April 16, 2019   7 mins

Democracy is not in crisis but it is feeling battered in much of the rich world at present, and is experiencing a ‘demand and supply’ problem. Voters have become more demanding, less deferential towards authority of all kinds, better educated and better armed (with the internet and social media).

At the same time, democracies are struggling to supply some of the good things that they have been associated with in the past – such as ever improving standards of living, accountable decision making (as globalisation removes more decisions from the nation) and a sense of a broad equalisation of status and esteem among citizens.

The last of those supply problems arises from the new system of status stratification by education, and in particular higher education, that has turned us into what has been described as “diploma democracies” — political systems in which the main political parties and broader public sphere are increasingly dominated by the views and priorities of the highly educated and liberal minded, notwithstanding a few tabloid newspapers and some angry corners of the internet.

Stable, open democracies require representation of all the main strands of opinion in a society, and if significant interests are excluded they will find a way of making themselves heard. This is what has happened with the great democratic ‘rebalancing’ represented by Brexit, Trump and continental European populism.
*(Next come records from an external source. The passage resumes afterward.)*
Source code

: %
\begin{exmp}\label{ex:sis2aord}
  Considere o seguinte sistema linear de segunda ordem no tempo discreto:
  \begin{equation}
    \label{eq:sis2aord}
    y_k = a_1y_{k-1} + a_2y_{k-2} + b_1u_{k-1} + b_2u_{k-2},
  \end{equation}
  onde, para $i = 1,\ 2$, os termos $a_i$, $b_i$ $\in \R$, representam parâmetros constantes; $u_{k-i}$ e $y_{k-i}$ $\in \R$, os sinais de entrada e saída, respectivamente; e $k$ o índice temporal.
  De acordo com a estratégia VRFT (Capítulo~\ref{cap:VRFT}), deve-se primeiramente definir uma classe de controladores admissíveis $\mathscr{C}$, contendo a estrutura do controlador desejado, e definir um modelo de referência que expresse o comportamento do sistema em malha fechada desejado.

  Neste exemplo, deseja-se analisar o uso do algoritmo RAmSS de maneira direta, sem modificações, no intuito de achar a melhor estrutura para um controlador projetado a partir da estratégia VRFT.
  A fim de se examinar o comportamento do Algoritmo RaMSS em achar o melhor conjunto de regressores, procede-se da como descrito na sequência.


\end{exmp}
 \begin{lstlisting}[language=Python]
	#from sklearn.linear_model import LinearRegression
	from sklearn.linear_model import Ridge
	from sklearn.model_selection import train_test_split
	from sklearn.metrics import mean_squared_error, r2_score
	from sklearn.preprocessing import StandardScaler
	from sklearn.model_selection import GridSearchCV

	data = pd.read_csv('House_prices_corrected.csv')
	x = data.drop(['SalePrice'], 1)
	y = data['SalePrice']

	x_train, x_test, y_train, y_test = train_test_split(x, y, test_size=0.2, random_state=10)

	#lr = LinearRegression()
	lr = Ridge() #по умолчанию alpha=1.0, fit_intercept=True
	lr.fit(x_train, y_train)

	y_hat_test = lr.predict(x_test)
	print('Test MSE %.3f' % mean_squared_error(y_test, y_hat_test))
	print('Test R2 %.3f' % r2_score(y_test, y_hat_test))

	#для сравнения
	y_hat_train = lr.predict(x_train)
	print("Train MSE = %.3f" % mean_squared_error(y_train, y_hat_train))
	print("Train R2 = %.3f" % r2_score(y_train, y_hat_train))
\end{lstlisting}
This rebalancing is messy and disruptive and encounters resistance and push-back, and right now one of the main battle grounds is the British Conservative party.

Historically, the party has prided itself on being a broad church, absorbing all non-extreme views on the Right of politics. This tradition appeared to be at least partly abandoned by the Cameron/Osborne modernisation of the party, in which continuity with New Labour social policy was prioritised, and socially conservative views were largely excluded and seen as politically damaging. (The grudging exceptions to this story were the ill-fated “tens of thousands” immigration target and, eventually, the referendum concession.)

This move by the Conservatives effectively excluded a large body of national opinion from Parliament and continues to unbalance our politics. The militant ‘zero tolerance’ policy pursued by a small niche of metropolitan opinion, which patrols the public conversation seeking out heretics to expel, aims to keep it unbalanced.

Consider, as evidence, the recent sacking by a Conservative government of Roger Scruton, Britain’s most eminent conservative philosopher, for his tendentious comments about Muslims. And the ridiculous comments from David Lammy MP, the Nigel Farage of the Left, on Sunday about how retweeting something from a German populist party is an expression of Nazism.

Yet a large body of opinion in this country hold opinions that are anathema to much of the progressive worldview: about 45% of people support the death penalty, about 65% think that immigration has been either too high or much too high, around half the population want to leave the EU, 62% of people think that Britain “sometimes feels like a foreign country”, the vast majority of women and men want modification not abolition of a gender division of labour, 58% of people think that newcomers are not integrating well, about one third of the population say they would prefer to live in an area where almost everyone is from the same background and 44% of whites say they would mind a little or a lot if a close relative married a Muslim.

Not all of these views are equally reasonable but, instead of excluding the people who hold them, would it not be preferable to persuade them to change their minds? Isn’t that how a democratic conversation is meant to function? Some of those views are gradually shifting in a more progressive direction as a result of the expansion of higher education and the generational shift, but not all of them.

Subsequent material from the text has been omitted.